Wearing a ball cap, suspenders, jeans and a long-sleeved navy blue shirt three time Newbery-honor winning author Gary Paulsen told us about a A Writer’s Upside-Down Life. A life of poverty. A life growing up on the streets of Manila, Philippines. A life with two drunken parents who didn’t give a rat’s darn about a seven-year-old boy. A life trapping rabbits and beavers in the woods of Minnesota to survive. A life touched by a librarian who made a difference and died never knowing it. His life.
I sat in the Los Angeles ballroom hanging on every word Gary Paulsen said including his colorful adjectives which injected raw humor in places of graphic tragedy. A man who’s lived more in a lifetime than I could possibly live or see in two lifetimes. A story of a boy who came into a library one day to seek shelter and warmth, and left with a book in hand and a library card. A card with his name on it. Spelled correctly. I was somebody he said.
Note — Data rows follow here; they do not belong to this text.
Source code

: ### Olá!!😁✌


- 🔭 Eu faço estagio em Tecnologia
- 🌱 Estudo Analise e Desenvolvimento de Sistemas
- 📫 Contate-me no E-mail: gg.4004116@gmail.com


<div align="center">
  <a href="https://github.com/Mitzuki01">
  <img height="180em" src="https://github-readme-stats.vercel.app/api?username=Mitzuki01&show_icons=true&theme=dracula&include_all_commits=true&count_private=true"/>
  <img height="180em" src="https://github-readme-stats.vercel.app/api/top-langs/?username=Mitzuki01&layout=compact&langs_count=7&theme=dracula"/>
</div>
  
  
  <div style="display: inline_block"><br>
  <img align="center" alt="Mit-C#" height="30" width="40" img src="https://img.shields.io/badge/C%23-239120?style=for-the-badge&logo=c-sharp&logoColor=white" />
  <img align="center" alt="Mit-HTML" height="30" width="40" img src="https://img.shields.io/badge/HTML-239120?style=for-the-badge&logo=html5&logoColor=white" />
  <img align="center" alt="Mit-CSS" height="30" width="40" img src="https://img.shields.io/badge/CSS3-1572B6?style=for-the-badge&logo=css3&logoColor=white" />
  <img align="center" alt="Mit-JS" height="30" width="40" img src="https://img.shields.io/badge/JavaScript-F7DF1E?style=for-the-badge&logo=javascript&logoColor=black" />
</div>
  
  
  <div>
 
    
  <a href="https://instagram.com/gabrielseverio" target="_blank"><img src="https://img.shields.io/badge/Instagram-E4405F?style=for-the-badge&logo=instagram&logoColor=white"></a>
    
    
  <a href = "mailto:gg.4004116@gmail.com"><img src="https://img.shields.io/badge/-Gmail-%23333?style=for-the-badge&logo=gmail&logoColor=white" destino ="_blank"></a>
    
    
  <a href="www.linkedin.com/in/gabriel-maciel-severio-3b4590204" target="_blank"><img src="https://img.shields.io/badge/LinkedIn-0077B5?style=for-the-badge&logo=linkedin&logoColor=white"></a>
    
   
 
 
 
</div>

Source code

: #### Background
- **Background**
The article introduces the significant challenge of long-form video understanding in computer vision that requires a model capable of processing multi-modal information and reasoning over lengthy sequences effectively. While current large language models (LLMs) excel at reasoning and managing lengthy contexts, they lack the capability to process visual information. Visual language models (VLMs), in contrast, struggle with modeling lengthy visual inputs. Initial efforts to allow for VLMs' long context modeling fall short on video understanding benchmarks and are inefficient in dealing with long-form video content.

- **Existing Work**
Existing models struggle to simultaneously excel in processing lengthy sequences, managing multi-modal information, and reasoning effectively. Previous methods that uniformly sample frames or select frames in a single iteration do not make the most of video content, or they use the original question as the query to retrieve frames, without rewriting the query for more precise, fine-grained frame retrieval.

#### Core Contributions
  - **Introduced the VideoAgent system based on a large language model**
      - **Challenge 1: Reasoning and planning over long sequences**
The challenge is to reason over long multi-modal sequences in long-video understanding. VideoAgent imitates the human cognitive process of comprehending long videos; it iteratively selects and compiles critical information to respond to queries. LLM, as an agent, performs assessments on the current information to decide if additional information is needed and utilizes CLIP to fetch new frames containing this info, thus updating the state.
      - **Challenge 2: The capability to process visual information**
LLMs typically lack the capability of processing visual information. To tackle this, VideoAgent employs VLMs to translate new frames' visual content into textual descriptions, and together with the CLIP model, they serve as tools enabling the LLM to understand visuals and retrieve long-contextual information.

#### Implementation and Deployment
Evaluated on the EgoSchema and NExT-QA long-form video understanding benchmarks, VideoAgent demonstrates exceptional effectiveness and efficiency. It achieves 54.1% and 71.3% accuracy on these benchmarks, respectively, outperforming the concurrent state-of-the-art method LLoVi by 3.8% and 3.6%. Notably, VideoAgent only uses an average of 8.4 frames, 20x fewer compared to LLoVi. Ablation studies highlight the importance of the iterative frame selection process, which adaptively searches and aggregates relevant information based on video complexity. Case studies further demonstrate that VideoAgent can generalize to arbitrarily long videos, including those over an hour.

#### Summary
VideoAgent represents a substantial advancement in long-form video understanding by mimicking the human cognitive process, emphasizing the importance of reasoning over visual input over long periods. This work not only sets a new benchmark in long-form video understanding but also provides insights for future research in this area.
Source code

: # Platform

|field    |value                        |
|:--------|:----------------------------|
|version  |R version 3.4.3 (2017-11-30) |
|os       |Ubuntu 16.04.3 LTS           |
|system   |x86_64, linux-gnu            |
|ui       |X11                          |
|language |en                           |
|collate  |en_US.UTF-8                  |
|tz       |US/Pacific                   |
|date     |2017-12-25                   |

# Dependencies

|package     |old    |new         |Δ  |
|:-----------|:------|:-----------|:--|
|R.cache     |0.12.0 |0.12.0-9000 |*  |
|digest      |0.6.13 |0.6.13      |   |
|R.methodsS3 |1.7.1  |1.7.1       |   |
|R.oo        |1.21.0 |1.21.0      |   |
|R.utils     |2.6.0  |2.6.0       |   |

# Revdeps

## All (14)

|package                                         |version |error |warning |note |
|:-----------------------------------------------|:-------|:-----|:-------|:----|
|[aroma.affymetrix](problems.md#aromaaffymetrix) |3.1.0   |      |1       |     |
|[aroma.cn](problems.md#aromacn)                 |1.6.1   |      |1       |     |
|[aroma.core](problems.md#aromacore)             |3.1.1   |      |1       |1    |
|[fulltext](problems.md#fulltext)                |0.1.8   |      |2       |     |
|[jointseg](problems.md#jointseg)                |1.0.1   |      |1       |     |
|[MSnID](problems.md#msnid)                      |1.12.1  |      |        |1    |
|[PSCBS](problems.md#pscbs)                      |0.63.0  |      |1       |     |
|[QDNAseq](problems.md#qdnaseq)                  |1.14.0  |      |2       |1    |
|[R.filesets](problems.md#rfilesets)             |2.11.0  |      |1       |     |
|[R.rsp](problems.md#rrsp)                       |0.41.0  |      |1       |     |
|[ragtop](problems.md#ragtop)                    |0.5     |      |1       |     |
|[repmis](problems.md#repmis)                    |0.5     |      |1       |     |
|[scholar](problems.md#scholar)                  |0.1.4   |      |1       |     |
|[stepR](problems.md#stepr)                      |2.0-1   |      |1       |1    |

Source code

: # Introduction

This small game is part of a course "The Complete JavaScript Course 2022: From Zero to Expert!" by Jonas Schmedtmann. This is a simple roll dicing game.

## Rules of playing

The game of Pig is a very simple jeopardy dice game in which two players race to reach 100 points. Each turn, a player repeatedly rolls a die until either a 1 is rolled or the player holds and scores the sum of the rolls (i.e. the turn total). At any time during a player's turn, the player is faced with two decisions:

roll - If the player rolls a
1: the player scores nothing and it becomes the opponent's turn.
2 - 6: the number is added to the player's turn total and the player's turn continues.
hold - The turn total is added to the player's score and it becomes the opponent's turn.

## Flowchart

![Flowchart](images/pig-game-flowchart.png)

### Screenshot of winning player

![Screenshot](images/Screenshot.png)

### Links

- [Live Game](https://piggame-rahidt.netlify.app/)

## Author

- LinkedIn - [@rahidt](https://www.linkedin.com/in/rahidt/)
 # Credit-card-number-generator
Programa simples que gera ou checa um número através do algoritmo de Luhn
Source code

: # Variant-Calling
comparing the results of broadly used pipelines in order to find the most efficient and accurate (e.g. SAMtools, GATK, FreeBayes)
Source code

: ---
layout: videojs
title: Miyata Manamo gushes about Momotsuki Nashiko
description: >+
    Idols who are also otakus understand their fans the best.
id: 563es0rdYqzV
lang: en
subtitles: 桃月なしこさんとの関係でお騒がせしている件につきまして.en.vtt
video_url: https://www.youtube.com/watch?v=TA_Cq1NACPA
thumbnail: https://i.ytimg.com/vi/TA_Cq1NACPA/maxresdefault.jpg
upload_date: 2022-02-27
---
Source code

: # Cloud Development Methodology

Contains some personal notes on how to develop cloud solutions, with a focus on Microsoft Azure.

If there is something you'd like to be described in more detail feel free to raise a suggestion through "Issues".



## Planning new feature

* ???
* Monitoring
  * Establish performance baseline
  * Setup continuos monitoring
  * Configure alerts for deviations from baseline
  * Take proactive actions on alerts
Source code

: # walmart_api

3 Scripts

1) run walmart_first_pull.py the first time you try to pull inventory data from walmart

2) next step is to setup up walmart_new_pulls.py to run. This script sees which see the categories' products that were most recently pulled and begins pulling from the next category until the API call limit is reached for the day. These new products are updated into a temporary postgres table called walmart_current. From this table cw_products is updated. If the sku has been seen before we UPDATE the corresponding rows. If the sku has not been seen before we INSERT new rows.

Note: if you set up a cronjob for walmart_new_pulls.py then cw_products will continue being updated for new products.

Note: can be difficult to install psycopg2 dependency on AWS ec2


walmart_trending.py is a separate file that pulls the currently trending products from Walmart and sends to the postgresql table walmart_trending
A boy who could barely read but forced himself to read pages over and over again until he’d read the entire book. A boy who’d return to the library month after month to take a new book out until slowly he was there on a weekly basis and soon a daily basis. A boy who grew into a man and taught himself to read. Then write. A boy who, against all odds, should’ve died at the hands of his parents but instead survived and thrived because a librarian cared and put a book in his hand.
I don’t have any notes to share with you from this session because I didn’t write a single sentence except the name Gary Paulsen. I couldn’t. I was hypnotized. I can’t share all his stories with you because I could never do them justice like the storyteller that stood on that stage on Sunday. His honesty exposed. His laughter real. I’ll never be the same after hearing his story. It’s had a rippling effect. He’s the most passionate man I’ve ever met. Passionate about writing. Passionate about honesty. About truth. Passionate about writing for young people. Writing for adults is just —- he said. Give kids your best.
You never know who or what is going to make a difference in your life. A librarian. Or a writer who’s completed the Iditarod Dog Sled Race in Alaska. Not once. But twice.